-- TASK PROMPT --
Across the following data, how many lines include the string "shims"? Reply with the number and nothing more.

= = = = = = =

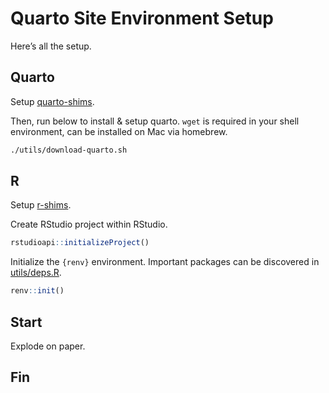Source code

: 
# Quarto Site Environment Setup

Here’s all the setup.

## Quarto

Setup [quarto-shims](https://github.com/prncevince/quarto-shims).

Then, run below to install & setup quarto. `wget` is required in your
shell environment, can be installed on Mac via homebrew.

``` sh
./utils/download-quarto.sh
```

## R

Setup [r-shims](https://github.com/prncevince/r-shims).

Create RStudio project within RStudio.

``` r
rstudioapi::initializeProject()
```

Initialize the `{renv}` environment. Important packages can be
discovered in [utils/deps.R](utils/deps.R).

``` r
renv::init()
```

## Start

Explode on paper.

## Fin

= = = = = = =

-- OUTPUT FOR THIS EXERCISE --
2